|
Liquid-handling robots are becoming valuable tools for almost any researcher or technician working in a biological or chemical laboratory. Traditional fluid-handling techniques are manual, labor-intensive, and time-consuming. They impair productivity, cost-efficiency, and throughput. In the past five years, liquid-handling robots are being used more because they drastically improve workflows. Moreover, they allow for efficient and repeatable processing.

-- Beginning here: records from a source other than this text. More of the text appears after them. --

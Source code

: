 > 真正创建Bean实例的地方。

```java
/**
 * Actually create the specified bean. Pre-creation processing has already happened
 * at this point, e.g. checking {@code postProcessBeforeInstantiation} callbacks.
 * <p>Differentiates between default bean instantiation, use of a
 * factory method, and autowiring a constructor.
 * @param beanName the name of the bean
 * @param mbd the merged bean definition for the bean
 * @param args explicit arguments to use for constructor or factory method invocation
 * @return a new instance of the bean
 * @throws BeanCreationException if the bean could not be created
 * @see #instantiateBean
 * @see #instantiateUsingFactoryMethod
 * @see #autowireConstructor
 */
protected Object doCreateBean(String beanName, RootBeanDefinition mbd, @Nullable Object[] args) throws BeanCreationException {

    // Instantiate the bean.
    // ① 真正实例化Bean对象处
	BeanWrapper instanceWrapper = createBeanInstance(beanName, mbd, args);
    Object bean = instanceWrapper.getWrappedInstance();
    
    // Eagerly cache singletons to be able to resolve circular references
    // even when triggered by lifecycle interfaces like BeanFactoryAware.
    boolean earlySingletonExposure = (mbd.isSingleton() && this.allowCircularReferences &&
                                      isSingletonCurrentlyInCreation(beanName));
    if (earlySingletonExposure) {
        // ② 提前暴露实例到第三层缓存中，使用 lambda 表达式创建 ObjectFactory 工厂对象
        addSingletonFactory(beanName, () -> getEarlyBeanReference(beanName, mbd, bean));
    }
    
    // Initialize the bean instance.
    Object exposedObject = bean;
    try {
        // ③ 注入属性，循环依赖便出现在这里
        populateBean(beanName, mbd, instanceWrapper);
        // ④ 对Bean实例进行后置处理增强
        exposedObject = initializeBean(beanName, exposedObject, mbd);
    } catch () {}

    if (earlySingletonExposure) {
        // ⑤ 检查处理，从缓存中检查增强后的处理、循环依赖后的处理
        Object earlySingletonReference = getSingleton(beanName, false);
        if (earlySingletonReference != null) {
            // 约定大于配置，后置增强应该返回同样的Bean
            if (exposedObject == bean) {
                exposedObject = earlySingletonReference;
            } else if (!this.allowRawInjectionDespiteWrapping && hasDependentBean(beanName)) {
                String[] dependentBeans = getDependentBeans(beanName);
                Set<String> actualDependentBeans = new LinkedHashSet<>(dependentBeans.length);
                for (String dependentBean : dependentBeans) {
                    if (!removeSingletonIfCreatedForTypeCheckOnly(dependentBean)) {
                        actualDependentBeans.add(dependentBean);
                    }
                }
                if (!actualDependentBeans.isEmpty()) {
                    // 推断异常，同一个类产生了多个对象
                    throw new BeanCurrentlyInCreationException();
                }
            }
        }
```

Two major factors in both the design and programming of a liquid-handling robot are the positions at which the robot needs to stop and the trajectory to move from position to position. A common mistake made by individuals with limited experience in robotics or control theory is fine tuning each of the robot's axes independently to desired position and speed criteria instead of tuning each axis with respect to the others. Lack of coordination between the axes could result in tainting of samples, as well as costly damage to the equipment.

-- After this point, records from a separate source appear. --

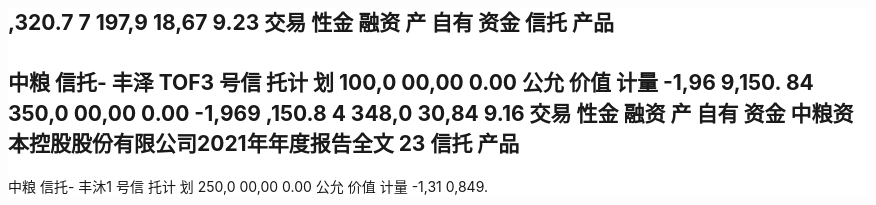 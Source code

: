 ,320.7
7
197,9
18,67
9.23
交易
性金
融资
产
自有
资金
信托
产品
--
中粮
信托-
丰泽
TOF3
号信
托计
划
100,0
00,00
0.00
公允
价值
计量
-1,96
9,150.
84
350,0
00,00
0.00
-1,969
,150.8
4
348,0
30,84
9.16
交易
性金
融资
产
自有
资金
中粮资本控股股份有限公司2021年年度报告全文
23
信托
产品
--
中粮
信托-
丰沐1
号信
托计
划
250,0
00,00
0.00
公允
价值
计量
-1,31
0,849. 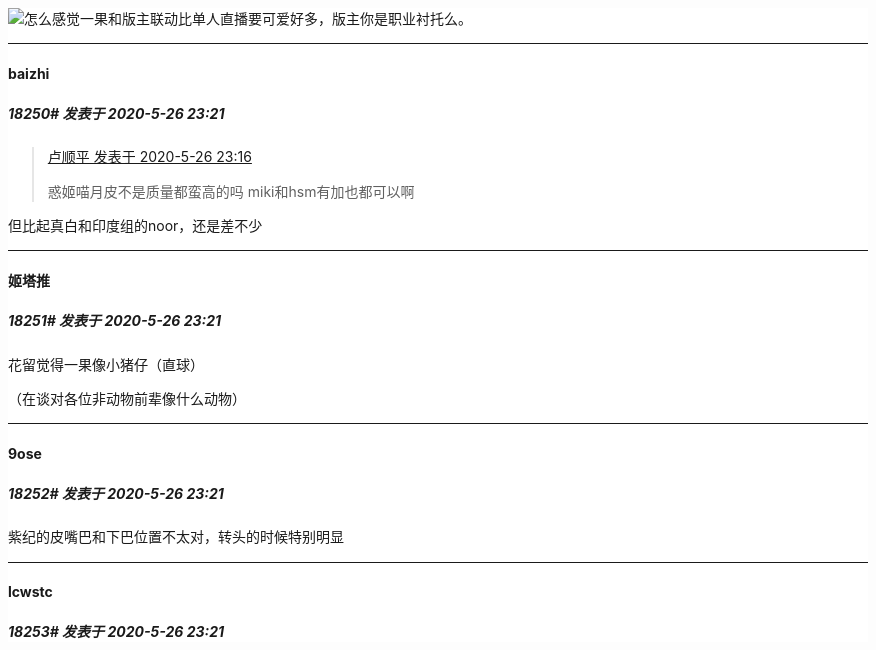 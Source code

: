 

<img src="https://static.saraba1st.com/image/smiley/face2017/091.png" referrerpolicy="no-referrer">怎么感觉一果和版主联动比单人直播要可爱好多，版主你是职业衬托么。







-----

####  baizhi  
##### 18250#       发表于 2020-5-26 23:21



<blockquote><a href="httphttps://bbs.saraba1st.com/2b/forum.php?mod=redirect&amp;goto=findpost&amp;pid=47571235&amp;ptid=1934528" target="_blank">卢顺平 发表于 2020-5-26 23:16</a>

惑姬喵月皮不是质量都蛮高的吗 miki和hsm有加也都可以啊</blockquote>
但比起真白和印度组的noor，还是差不少







-----

####  姬塔推  
##### 18251#       发表于 2020-5-26 23:21




花留觉得一果像小猪仔（直球）

（在谈对各位非动物前辈像什么动物）







-----

####  9ose  
##### 18252#       发表于 2020-5-26 23:21




紫纪的皮嘴巴和下巴位置不太对，转头的时候特别明显







-----

####  lcwstc  
##### 18253#       发表于 2020-5-26 23:21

The challenge: To verify the path of a liquid dispensing robot as it dispenses fluid to a sequence of wells on a microtiter plate.
The engineer uses MapleSim to:
- Design an accurate model of the liquid handling system
- Import the data path in Maple to analyze how accurately the path is being followed
- Create an animation to visualize and interpret the results
The analysis shows that the initial tuning of the handler is not calibrated properly. Independently, each axis follows the desired path, but when all paths are to be followed simultaneously, the overall accuracy is not acceptable. Now that the problem has been identified, the engineer can go back and retune the controller before the robot is used in a live setting, thus avoiding contaminated tests and costly repairs.